L'accès au cash, un enjeu face au risque de panne généralisée

Faire ses courses lorsque nos cartes bancaires et applications de paiement mobile ne répondent plus: les autorités monétaires défendent les espèces, dernier maillon de la continuité des paiements en cas de panne, mais dont l'accès diminue avec la baisse du nombre de distributeurs.

Une problématique illustrée par la récente coupure d'électricité massive qui a paralysé pendant plusieurs heures fin avril les activités économiques de la péninsule ibérique.

"Dans les sociétés très +technos+ qui sont les nôtres, la probabilité de ce genre de scénario est élevée, et elle va peut-être augmenter", prévient Erick Lacourrège, directeur général des moyens de paiement de la Banque de France.

Parmi les menaces identifiées par l'institution figurent les sabotages, les cyberattaques et les catastrophes naturelles. "Il faut qu'on ait des plans de secours qui nous permettent d'offrir à la population la possibilité de faire les actes de la vie courante", estime M. Lacourrège.

Directeur général de Loomis France, une entreprise de transport de fonds, Pascal Brédif indique que "dans les 72 heures" de la crise récente en Espagne et au Portugal, la filiale espagnole du groupe "a distribué trois fois plus de cash que d'habitude". "Ça montre la confiance que peut avoir le citoyen dans le cash", souligne-t-il.

Pour autant, la part des transactions en argent comptant ne cesse de se réduire à l'échelle mondiale au profit des paiements numériques.

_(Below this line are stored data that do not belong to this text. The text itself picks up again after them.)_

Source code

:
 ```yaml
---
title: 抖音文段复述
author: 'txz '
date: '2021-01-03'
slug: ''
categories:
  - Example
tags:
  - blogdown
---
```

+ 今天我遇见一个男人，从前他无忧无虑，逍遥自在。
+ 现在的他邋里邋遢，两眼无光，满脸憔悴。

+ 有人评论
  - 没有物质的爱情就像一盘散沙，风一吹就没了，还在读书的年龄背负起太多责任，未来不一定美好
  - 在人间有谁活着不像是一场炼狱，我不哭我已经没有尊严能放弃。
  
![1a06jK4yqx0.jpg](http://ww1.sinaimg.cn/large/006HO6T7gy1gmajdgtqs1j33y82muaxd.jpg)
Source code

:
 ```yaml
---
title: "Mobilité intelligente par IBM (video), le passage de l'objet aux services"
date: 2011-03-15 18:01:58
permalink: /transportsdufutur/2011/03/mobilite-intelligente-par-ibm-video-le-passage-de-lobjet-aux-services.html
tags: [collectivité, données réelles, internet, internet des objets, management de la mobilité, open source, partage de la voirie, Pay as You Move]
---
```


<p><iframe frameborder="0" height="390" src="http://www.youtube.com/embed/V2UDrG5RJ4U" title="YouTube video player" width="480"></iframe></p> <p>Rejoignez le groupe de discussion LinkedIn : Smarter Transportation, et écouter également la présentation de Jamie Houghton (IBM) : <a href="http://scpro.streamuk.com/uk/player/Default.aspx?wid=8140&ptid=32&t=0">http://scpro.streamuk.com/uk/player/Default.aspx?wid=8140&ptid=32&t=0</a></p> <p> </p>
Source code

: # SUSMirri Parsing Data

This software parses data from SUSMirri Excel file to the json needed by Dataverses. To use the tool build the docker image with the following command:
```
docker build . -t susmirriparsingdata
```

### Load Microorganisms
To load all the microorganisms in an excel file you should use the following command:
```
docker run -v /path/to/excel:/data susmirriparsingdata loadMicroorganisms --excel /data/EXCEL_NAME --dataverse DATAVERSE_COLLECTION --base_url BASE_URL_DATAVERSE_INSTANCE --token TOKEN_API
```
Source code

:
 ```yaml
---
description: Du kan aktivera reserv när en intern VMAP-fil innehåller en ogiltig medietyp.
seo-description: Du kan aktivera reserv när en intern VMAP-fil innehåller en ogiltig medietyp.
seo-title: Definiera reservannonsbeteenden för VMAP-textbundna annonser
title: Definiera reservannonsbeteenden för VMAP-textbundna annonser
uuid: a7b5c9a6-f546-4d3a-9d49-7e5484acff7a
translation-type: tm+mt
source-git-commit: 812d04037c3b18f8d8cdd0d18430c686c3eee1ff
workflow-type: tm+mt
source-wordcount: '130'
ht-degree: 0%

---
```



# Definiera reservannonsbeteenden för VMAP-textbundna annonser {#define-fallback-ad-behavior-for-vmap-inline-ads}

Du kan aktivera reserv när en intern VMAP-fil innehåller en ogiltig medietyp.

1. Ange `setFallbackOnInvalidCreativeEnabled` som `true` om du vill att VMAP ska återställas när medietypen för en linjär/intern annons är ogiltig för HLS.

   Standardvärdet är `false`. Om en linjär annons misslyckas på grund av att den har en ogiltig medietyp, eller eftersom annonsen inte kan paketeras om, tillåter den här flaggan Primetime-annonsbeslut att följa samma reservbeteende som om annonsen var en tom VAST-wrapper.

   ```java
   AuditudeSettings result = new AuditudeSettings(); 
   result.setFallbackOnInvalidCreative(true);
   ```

Pour la zone euro seule, elle est passée de 79% à 52% dans les points de vente entre 2016 et 2024, selon la Banque centrale européenne (BCE).

"Ce n'est pas parce qu'on utilise moins les espèces qu'on est prêt à les voir disparaître", nuance Marc Schwartz, PDG de la Monnaie de Paris, l'institution qui frappe les pièces pour la France et pour plusieurs pays dans le monde.

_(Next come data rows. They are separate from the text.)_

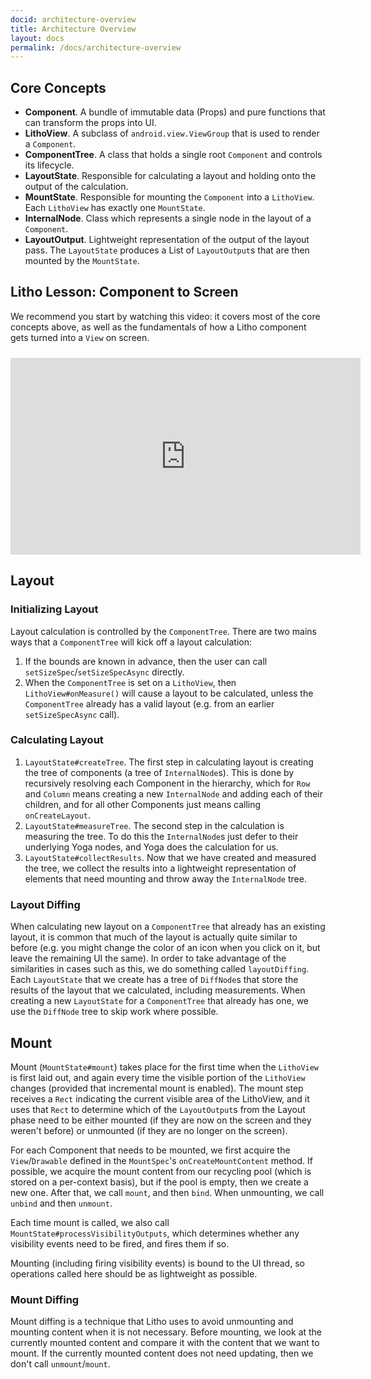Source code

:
 ```yaml
---
docid: architecture-overview
title: Architecture Overview
layout: docs
permalink: /docs/architecture-overview
---
```


## Core Concepts

- **Component**. A bundle of immutable data (Props) and pure functions that can transform the props into UI. 
- **LithoView**. A subclass of `android.view.ViewGroup` that is used to render a `Component`. 
- **ComponentTree**. A class that holds a single root `Component` and controls its lifecycle. 
- **LayoutState**. Responsible for calculating a layout and holding onto the output of the calculation. 
- **MountState**. Responsible for mounting the `Component` into a `LithoView`. Each `LithoView` has exactly one `MountState`. 
- **InternalNode**. Class which represents a single node in the layout of a `Component`. 
- **LayoutOutput**. Lightweight representation of the output of the layout pass. The `LayoutState` produces a List of `LayoutOutput`s that are then mounted by the `MountState`. 

## Litho Lesson: Component to Screen

We recommend you start by watching this video: it covers most of the core concepts above, as well as the fundamentals of how a Litho component gets turned into a `View` on screen.

<iframe style="padding-top: 10px" width="560" height="315" src="https://www.youtube-nocookie.com/embed/t9wTHnCx5RM" frameborder="0" allow="accelerometer; autoplay; encrypted-media; gyroscope; picture-in-picture" allowfullscreen></iframe>

## Layout

### Initializing Layout ###
Layout calculation is controlled by the `ComponentTree`. There are two mains ways that a `ComponentTree` will kick off a layout calculation: 
1. If the bounds are known in advance, then the user can call `setSizeSpec`/`setSizeSpecAsync` directly. 
2. When the `ComponentTree` is set on a `LithoView`, then `LithoView#onMeasure()` will cause a layout to be calculated, unless the `ComponentTree` already has a valid layout (e.g. from an earlier `setSizeSpecAsync` call). 

### Calculating Layout ###
1. `LayoutState#createTree`. The first step in calculating layout is creating the tree of components (a tree of `InternalNode`s). This is done by recursively resolving each Component in the hierarchy, which for `Row` and `Column` means creating a new `InternalNode` and adding each of their children, and for all other Components just means calling `onCreateLayout`. 
2. `LayoutState#measureTree`. The second step in the calculation is measuring the tree. To do this the `InternalNode`s just defer to their underlying Yoga nodes, and Yoga does the calculation for us. 
3. `LayoutState#collectResults`. Now that we have created and measured the tree, we collect the results into a lightweight representation of elements that need mounting and throw away the `InternalNode` tree. 

### Layout Diffing ###
When calculating new layout on a `ComponentTree` that already has an existing layout, it is common that much of the layout is actually quite similar to before (e.g. you might change the color of an icon when you click on it, but leave the remaining UI the same). In order to take advantage of the similarities in cases such as this, we do something called `layoutDiffing`. Each `LayoutState` that we create has a tree of `DiffNode`s that store the results of the layout that we calculated, including measurements. When creating a new `LayoutState` for a `ComponentTree` that already has one, we use the `DiffNode` tree to skip work where possible. 

## Mount

Mount (`MountState#mount`) takes place for the first time when the `LithoView` is first laid out, and again every time the visible portion of the `LithoView` changes (provided that incremental mount is enabled). The mount step receives a `Rect` indicating the current visible area of the LithoView, and it uses that `Rect` to determine which of the `LayoutOutput`s from the Layout phase need to be either mounted (if they are now on the screen and they weren't before) or unmounted (if they are no longer on the screen). 

For each Component that needs to be mounted, we first acquire the `View`/`Drawable` defined in the `MountSpec`'s `onCreateMountContent` method. If possible, we acquire the mount content from our recycling pool (which is stored on a per-context basis), but if the pool is empty, then we create a new one. After that, we call `mount`, and then `bind`. When unmounting, we call `unbind` and then `unmount`. 

Each time mount is called, we also call `MountState#processVisibilityOutputs`, which determines whether any visibility events need to be fired, and fires them if so. 

Mounting (including firing visibility events) is bound to the UI thread, so operations called here should be as lightweight as possible.

### Mount Diffing ###
Mount diffing is a technique that Litho uses to avoid unmounting and mounting content when it is not necessary. Before mounting, we look at the currently mounted content and compare it with the content that we want to mount. If the currently mounted content does not need updating, then we don't call `unmount`/`mount`.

Près de huit Français sur dix se déclarent attachés aux espèces, selon les enquêtes annuelles commandées par la Monnaie de Paris auprès de l'Ifop.

Un attachement plus symbolique que pratique, qui n'empêche pas les banques françaises de réduire leur offre de distributeurs automatiques de billets (DAB) pour faire des économies.

- "Risque d'exclusion" -

Leur nombre a baissé de plus de 16% entre fin 2018 et fin 2023, pour tomber à 44.123, selon la Banque de France.

"Les défenseurs du cash y voient un risque d'exclusion des populations déjà marginalisées, notamment les plus pauvres" et mettent en avant "la vulnérabilité des systèmes informatiques", souligne Aude Danieli, sociologue du numérique.

Ainsi, l'archipel de Mayotte dans l'océan Indien, département le plus pauvre de France, comptait seulement 76 DAB en 2023, soit un pour 4.063 habitants, selon un rapport de l'Institut d'émission des départements d'outre-mer (IEDOM). Or de nombreux habitants se sont retrouvés sans électricité et, pour certains, sans espèces, après le passage dévastateur du cyclone Chido en décembre 2024.

Toujours selon ce rapport, l'île voisine de La Réunion (un DAB pour 1.590 habitants en 2022), ainsi que la France métropolitaine (un pour 1.299 habitants en 2020), sont bien mieux dotées.

Outre-mer, la priorité d'Ivan Odonnat, président de l'IEDOM, est de "mettre en place des dispositifs de secours pour assurer la continuité des réseaux d'approvisionnement [en cash]", à commencer par "des groupes électrogènes et des réserves de fioul".

Car "on parle d'une intensification et d'une fréquence accrue des chocs géophysiques", souligne-t-il.

Marc Schwartz abonde dans le même sens: "Il faut qu'on ait une infrastructure qui marche en permanence (...) pour que le système fonctionne le jour où il y a des risques de cyberattaque ou une coupure d'électricité". "La première réponse à la résilience, c'est les stocks", ajoute-t-il.

Une formule que certains pays européens ont adoptée dans le sillage de la guerre en Ukraine, en appelant leurs citoyens à garder une enveloppe de cash à la maison. C'est le cas de la Suède, de la Finlande et de la Norvège, pourtant champions du paiement numérique, qui font l'objet de cybermenaces de la part du voisin russe.